**Problem details:** The entries are to be reproduced word for word, with all images left out.

**Data for the task:**

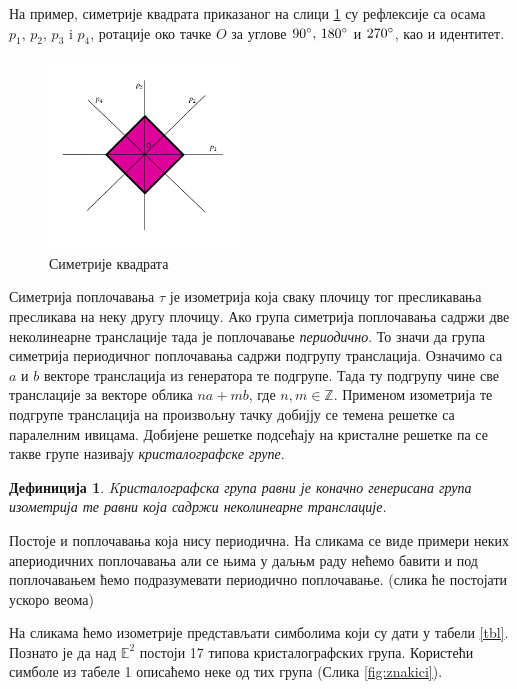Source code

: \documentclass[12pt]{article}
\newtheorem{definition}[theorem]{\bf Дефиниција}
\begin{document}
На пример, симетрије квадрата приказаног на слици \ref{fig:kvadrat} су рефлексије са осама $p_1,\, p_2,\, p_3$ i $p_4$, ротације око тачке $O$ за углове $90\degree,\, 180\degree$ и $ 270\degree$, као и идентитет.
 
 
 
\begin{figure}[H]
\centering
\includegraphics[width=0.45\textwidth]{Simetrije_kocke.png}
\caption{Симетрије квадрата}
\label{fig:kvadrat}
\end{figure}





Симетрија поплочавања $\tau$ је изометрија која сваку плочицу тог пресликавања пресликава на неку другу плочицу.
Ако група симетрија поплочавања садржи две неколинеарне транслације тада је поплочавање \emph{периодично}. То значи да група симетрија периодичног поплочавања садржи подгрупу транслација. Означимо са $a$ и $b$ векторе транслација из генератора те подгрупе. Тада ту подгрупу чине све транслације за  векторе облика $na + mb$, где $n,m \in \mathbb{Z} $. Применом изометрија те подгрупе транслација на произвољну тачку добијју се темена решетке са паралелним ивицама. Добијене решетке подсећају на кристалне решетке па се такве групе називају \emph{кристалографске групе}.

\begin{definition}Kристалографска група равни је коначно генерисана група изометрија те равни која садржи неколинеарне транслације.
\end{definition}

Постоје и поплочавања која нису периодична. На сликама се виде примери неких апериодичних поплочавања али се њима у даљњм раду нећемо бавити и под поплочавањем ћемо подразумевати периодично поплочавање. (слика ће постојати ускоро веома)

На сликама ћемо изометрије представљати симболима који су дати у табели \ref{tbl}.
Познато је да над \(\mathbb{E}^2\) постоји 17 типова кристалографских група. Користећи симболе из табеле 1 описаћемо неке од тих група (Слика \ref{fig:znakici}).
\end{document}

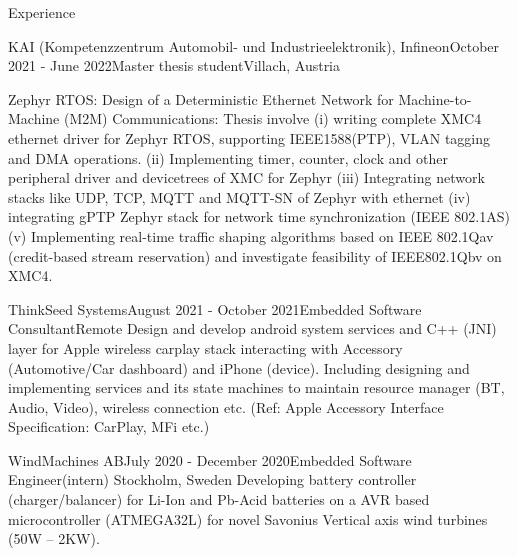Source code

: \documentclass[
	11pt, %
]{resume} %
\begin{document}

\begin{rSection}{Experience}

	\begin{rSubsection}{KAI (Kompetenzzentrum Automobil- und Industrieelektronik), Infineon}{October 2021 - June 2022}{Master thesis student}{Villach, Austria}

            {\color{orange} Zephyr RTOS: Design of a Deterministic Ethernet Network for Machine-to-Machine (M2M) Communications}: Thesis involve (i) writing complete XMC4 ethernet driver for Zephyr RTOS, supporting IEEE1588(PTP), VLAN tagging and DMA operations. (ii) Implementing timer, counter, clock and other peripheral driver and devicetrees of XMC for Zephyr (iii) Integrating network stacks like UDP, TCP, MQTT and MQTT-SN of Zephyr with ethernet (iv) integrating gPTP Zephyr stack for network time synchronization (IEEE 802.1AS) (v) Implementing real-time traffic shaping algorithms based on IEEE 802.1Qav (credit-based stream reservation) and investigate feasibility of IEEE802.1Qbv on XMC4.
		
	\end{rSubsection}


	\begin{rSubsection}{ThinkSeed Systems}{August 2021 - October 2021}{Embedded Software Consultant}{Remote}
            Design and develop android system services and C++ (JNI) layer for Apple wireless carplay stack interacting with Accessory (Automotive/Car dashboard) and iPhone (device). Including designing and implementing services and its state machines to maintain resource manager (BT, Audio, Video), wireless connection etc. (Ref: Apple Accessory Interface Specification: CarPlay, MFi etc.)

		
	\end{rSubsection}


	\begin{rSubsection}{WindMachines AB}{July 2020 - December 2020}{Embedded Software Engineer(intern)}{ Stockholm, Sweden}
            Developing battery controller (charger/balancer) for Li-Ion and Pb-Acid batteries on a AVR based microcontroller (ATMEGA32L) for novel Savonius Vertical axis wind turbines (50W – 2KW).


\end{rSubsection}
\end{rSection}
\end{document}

**Solution for this exercise:**
Source code

: \documentclass[12pt]{article}
\newtheorem{definition}[theorem]{\bf Дефиниција}
\begin{document}
На пример, симетрије квадрата приказаног на слици \ref{fig:kvadrat} су рефлексије са осама $p_1,\, p_2,\, p_3$ i $p_4$, ротације око тачке $O$ за углове $90\degree,\, 180\degree$ и $ 270\degree$, као и идентитет.
 
 
 
\begin{figure}[H]
\centering
\includegraphics[width=0.45\textwidth]{Simetrije_kocke.png}
\caption{Симетрије квадрата}
\label{fig:kvadrat}
\end{figure}





Симетрија поплочавања $\tau$ је изометрија која сваку плочицу тог пресликавања пресликава на неку другу плочицу.
Ако група симетрија поплочавања садржи две неколинеарне транслације тада је поплочавање \emph{периодично}. То значи да група симетрија периодичног поплочавања садржи подгрупу транслација. Означимо са $a$ и $b$ векторе транслација из генератора те подгрупе. Тада ту подгрупу чине све транслације за  векторе облика $na + mb$, где $n,m \in \mathbb{Z} $. Применом изометрија те подгрупе транслација на произвољну тачку добијју се темена решетке са паралелним ивицама. Добијене решетке подсећају на кристалне решетке па се такве групе називају \emph{кристалографске групе}.

\begin{definition}Kристалографска група равни је коначно генерисана група изометрија те равни која садржи неколинеарне транслације.
\end{definition}

Постоје и поплочавања која нису периодична. На сликама се виде примери неких апериодичних поплочавања али се њима у даљњм раду нећемо бавити и под поплочавањем ћемо подразумевати периодично поплочавање. (слика ће постојати ускоро веома)

На сликама ћемо изометрије представљати симболима који су дати у табели \ref{tbl}.
Познато је да над \(\mathbb{E}^2\) постоји 17 типова кристалографских група. Користећи симболе из табеле 1 описаћемо неке од тих група (Слика \ref{fig:znakici}).
\end{document}

Source code

: \documentclass[
	11pt, %
]{resume} %
\begin{document}

\begin{rSection}{Experience}

	\begin{rSubsection}{KAI (Kompetenzzentrum Automobil- und Industrieelektronik), Infineon}{October 2021 - June 2022}{Master thesis student}{Villach, Austria}

            {\color{orange} Zephyr RTOS: Design of a Deterministic Ethernet Network for Machine-to-Machine (M2M) Communications}: Thesis involve (i) writing complete XMC4 ethernet driver for Zephyr RTOS, supporting IEEE1588(PTP), VLAN tagging and DMA operations. (ii) Implementing timer, counter, clock and other peripheral driver and devicetrees of XMC for Zephyr (iii) Integrating network stacks like UDP, TCP, MQTT and MQTT-SN of Zephyr with ethernet (iv) integrating gPTP Zephyr stack for network time synchronization (IEEE 802.1AS) (v) Implementing real-time traffic shaping algorithms based on IEEE 802.1Qav (credit-based stream reservation) and investigate feasibility of IEEE802.1Qbv on XMC4.
		
	\end{rSubsection}


	\begin{rSubsection}{ThinkSeed Systems}{August 2021 - October 2021}{Embedded Software Consultant}{Remote}
            Design and develop android system services and C++ (JNI) layer for Apple wireless carplay stack interacting with Accessory (Automotive/Car dashboard) and iPhone (device). Including designing and implementing services and its state machines to maintain resource manager (BT, Audio, Video), wireless connection etc. (Ref: Apple Accessory Interface Specification: CarPlay, MFi etc.)

		
	\end{rSubsection}


	\begin{rSubsection}{WindMachines AB}{July 2020 - December 2020}{Embedded Software Engineer(intern)}{ Stockholm, Sweden}
            Developing battery controller (charger/balancer) for Li-Ion and Pb-Acid batteries on a AVR based microcontroller (ATMEGA32L) for novel Savonius Vertical axis wind turbines (50W – 2KW).


\end{rSubsection}
\end{rSection}
\end{document}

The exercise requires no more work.